Senza battere ciglio intervenni: -Io ho quel gruppo sanguigno. Può prelevarlo da me-.

Mi sentivo molto in colpa nel vedere il mio Frank in quelle condizioni ed ero molto felice di fare qualcosa per lui. Anche se detestavo aghi e sangue. In quel momento il mio unico pensiero era salvare la sua vita, non solo perché lui aveva salvata la mia ma anche perché sapevo che senza di lui sarei morta anche io. Forse no fisicamente, ma moralmente sì.

Quando seppi che era fuori pericolo tornai a casa. Lo andai a trovare tutti i giorni, ma solo dopo un paio di giorni riuscii a parlargli. Tra le lacrime gli chiesi: -Frank, amore mio, come stai?-

-Sono stato meglio- mi rispose lui con espressione stanca e sofferente.

-Ti sei ripreso alla grande, sono contenta di questo-.

-Grazie per avermi dato il tuo sangue- mi disse accarezzandomi il volto.

-Grazie a te per avermi salvato la vita- gli risposi, poi lo baciai delicatamente sulla fronte.

Ci furono pochi minuti di silenzio che interruppi io.

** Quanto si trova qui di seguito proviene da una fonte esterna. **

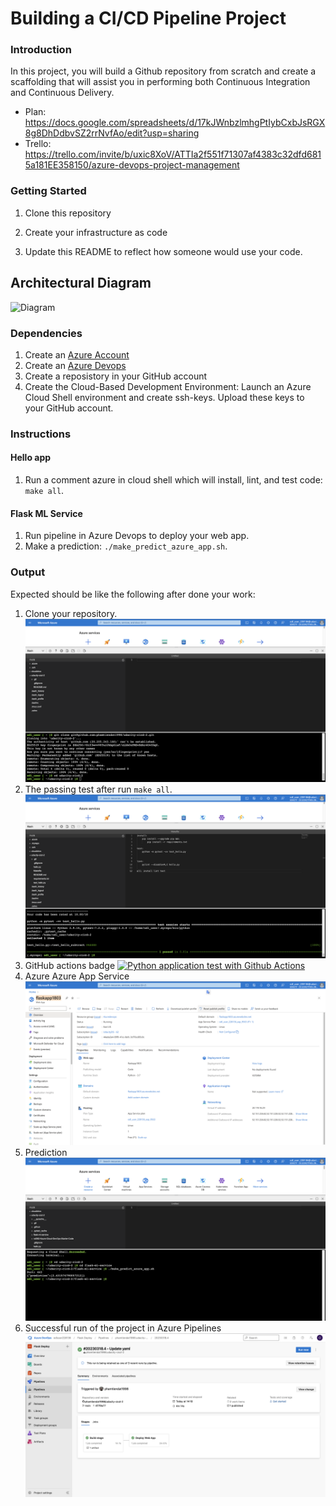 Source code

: # Building a CI/CD Pipeline Project

### Introduction
In this project, you will build a Github repository from scratch and create a scaffolding that will assist you in performing both Continuous Integration and Continuous Delivery.
- Plan: https://docs.google.com/spreadsheets/d/17kJWnbzlmhgPtIybCxbJsRGX8g8DhDdbvSZ2rrNvfAo/edit?usp=sharing
- Trello: https://trello.com/invite/b/uxic8XoV/ATTIa2f551f71307af4383c32dfd6815a181EE358150/azure-devops-project-management

### Getting Started
1. Clone this repository

2. Create your infrastructure as code

3. Update this README to reflect how someone would use your code.

## Architectural Diagram
![Diagram](https://video.udacity-data.com/topher/2020/July/5f21ce4e_building-a-ci-cd-pipeline/building-a-ci-cd-pipeline.png)

### Dependencies
1. Create an [Azure Account](https://portal.azure.com) 
2. Create an [Azure Devops](https://dev.azure.com/)
3. Create a reposistory in your GitHub account 
3. Create the Cloud-Based Development Environment: Launch an Azure Cloud Shell environment and create ssh-keys. Upload these keys to your GitHub account.


### Instructions
#### Hello app
1. Run a comment azure in cloud shell which will install, lint, and test code: <code>make all</code>.
#### Flask ML Service
1. Run pipeline in Azure Devops to deploy your web app.
2. Make a prediction: <code>./make_predict_azure_app.sh</code>.

### Output
Expected should be like the following after done your work:
1. Clone your repository.
![Clone repo](./doc/clone-reponsitory.png)
2. The passing test after run <code>make all</code>.
![Passing test](./doc/pass-test.png)
3. GitHub actions badge
[![Python application test with Github Actions](https://github.com/phamtiendat1998/udacity-cicd-2/actions/workflows/pythonapp.yml/badge.svg)](https://github.com/phamtiendat1998/udacity-cicd-2/actions/workflows/pythonapp.yml)
4. Azure Azure App Service
![App service](./doc/app-service.png)
5. Prediction
![Prediction](./doc/prediction.png)
6. Successful run of the project in Azure Pipelines
![Azure Pipelines](./doc/pipeline.png)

-Quando starai meglio scappiamo, evitiamo di vedere altro sangue. Ti prego- lo supplicai.

-Maria, ti prometto che appena starò meglio ci sposeremo e scapperemo dove non potranno trovarci- questa sua promessa fatta con un filo di voce ma con tutto il suo amore mi fece scendere alcune lacrime che asciugai con il dorso della mano sinistra, mentre con la mano destra la accarezzavo.

-Ti amo Frank- gli dissi.

-Anche io Maria- mi rispose, prima di baciarci.

In quel bacio c'erano tante emozioni, ma soprattutto tante speranze. In quel bacio c'eravamo noi.